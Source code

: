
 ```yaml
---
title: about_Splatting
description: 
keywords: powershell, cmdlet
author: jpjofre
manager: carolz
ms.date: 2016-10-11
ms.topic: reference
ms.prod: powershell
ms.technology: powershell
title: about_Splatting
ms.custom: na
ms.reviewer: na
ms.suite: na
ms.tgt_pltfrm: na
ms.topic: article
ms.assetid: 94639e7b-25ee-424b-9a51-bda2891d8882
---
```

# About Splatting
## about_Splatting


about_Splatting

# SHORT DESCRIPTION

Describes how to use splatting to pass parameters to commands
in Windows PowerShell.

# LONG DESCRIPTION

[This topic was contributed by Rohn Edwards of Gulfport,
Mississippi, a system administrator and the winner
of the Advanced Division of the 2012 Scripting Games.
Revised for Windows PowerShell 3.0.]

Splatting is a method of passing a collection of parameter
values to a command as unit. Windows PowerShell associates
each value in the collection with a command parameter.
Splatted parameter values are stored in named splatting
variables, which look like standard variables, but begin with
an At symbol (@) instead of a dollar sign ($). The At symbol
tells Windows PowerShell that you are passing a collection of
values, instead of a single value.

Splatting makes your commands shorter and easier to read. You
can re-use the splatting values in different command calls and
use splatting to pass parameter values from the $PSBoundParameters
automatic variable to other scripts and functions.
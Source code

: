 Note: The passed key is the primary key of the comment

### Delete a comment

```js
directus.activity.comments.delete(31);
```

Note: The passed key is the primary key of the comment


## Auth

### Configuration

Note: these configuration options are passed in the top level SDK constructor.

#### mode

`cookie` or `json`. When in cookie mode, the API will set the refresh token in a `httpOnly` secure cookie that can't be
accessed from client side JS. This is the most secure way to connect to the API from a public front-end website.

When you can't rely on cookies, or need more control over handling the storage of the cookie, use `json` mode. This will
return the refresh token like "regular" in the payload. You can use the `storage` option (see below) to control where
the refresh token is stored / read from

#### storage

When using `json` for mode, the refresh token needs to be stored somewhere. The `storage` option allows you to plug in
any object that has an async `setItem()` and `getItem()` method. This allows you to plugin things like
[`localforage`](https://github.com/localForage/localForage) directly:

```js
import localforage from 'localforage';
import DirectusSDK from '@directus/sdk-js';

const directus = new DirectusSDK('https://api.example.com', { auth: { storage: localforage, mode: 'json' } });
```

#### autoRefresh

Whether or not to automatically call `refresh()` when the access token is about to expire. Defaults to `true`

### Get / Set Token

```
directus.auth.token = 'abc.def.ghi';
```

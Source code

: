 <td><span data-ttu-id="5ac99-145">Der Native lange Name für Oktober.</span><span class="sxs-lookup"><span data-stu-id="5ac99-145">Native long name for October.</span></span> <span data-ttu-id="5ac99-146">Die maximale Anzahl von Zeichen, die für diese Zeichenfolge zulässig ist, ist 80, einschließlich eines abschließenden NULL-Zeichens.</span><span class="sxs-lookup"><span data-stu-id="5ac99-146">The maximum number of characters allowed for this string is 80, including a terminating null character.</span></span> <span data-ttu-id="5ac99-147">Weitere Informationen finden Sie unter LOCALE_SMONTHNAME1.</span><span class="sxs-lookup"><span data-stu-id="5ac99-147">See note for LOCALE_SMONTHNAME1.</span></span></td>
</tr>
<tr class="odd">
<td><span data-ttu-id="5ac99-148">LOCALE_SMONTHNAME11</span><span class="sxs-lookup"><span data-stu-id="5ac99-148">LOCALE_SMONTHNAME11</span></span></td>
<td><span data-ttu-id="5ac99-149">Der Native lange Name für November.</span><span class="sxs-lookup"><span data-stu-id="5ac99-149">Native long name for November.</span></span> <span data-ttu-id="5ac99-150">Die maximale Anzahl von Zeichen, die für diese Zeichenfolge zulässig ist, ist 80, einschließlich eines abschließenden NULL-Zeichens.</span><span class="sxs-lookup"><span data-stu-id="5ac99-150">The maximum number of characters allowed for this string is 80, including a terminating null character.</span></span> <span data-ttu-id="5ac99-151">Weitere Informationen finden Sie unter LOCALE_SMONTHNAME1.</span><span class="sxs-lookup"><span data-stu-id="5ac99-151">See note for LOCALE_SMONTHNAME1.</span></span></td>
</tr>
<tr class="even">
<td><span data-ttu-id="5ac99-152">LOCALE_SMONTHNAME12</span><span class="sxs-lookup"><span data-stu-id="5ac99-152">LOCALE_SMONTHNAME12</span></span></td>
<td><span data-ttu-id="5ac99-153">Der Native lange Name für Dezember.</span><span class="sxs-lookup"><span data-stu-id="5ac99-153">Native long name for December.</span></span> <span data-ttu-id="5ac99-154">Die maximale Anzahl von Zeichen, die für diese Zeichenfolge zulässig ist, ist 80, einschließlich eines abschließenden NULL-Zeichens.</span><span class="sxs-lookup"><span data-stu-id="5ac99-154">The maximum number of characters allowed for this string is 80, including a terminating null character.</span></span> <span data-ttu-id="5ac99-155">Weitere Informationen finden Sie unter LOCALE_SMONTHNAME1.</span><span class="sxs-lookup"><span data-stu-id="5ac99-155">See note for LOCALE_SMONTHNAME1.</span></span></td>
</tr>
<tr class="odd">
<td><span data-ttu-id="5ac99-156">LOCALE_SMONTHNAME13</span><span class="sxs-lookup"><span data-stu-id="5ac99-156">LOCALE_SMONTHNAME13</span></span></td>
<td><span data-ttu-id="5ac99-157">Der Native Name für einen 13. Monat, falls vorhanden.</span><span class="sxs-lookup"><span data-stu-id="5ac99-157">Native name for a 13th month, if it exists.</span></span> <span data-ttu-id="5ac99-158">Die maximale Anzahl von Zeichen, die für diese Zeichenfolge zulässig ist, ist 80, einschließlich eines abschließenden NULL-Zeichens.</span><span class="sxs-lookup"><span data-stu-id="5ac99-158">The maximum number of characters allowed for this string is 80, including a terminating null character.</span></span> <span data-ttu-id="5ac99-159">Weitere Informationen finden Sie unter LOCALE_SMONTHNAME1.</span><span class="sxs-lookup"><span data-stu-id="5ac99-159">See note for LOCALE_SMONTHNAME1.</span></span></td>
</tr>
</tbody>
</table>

----

▶ EXERCISE BRIEF: Which lines above contain the word "Windows"? List them.

▶ YOUR RESPONSE:
in Windows PowerShell.
Revised for Windows PowerShell 3.0.]
values to a command as unit. Windows PowerShell associates
tells Windows PowerShell that you are passing a collection of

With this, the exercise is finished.